Selective increase of c‐myc mRNA levels by methylglyoxal‐bis (guanylhydrazone) and novobiocin in serum‐stimulated fibroblasts

Abstract

We have studied the effect of methylglyoxal‐bis (guanylhydrazone) (MGBG) and novobiocin on the accumulation of specific mRNAs in serum‐stimulated ts13 cells (a temperature‐sensitive mutant of the BHK cell line). The RNAs studied included: c‐myc, v‐ras, ornithine decarboxylase, β‐actin, histone H3, and those represented by clones p2F1 and p1B6 (Hirschhorn et al., Proc. Natl, Acad. Sci. USA, 81: 6004, 1984) All these RNAs accumulated at higher levels when quiescent cells were serum stimulated for 16 h. Both MGBG (25 μM and 100 μM) and novobiocin (200 μg/ml) effectively prevented the transition from G₀ to S phase.
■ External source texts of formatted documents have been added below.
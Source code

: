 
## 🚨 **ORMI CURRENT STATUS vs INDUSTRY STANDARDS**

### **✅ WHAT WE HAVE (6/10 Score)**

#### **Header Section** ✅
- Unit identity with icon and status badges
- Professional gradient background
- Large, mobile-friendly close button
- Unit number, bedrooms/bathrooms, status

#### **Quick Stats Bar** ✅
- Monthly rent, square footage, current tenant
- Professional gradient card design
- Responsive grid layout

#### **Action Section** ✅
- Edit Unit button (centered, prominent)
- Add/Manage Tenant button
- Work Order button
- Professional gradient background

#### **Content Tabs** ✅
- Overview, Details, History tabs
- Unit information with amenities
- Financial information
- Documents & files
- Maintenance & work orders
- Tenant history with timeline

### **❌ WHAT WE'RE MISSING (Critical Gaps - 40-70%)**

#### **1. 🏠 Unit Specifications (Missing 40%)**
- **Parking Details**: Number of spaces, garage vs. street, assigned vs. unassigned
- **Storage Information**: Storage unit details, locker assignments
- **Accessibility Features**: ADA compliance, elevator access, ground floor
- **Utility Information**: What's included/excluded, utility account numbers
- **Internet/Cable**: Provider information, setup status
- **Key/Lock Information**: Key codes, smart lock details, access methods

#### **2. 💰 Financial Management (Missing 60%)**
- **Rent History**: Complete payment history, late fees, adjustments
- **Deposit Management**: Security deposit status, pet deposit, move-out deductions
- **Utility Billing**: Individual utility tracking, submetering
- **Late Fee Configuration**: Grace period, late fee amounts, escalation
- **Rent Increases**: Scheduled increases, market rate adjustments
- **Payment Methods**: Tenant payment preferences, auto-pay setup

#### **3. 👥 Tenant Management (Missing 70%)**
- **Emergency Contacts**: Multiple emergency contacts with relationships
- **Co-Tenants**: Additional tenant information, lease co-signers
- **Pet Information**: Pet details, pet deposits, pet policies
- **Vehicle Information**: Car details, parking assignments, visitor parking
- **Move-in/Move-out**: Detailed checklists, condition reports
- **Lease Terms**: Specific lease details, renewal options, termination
We found that 100 μM MGBG induced an overaccumulation of c‐myc RNA while H3 RNA was decreased, and the steady‐state levels of all other RNAs were the same as in cells stimulated without the drug. Novobiocin prevented the serum‐induced increase in the amount of all RNAs, which remained at the same levels as in quiescent cells, with the exception of c‐myc, which again accumulated at a higher level in drug‐treated cells than in serum‐stimulated untreated cells. The possible significance of these results is discussed.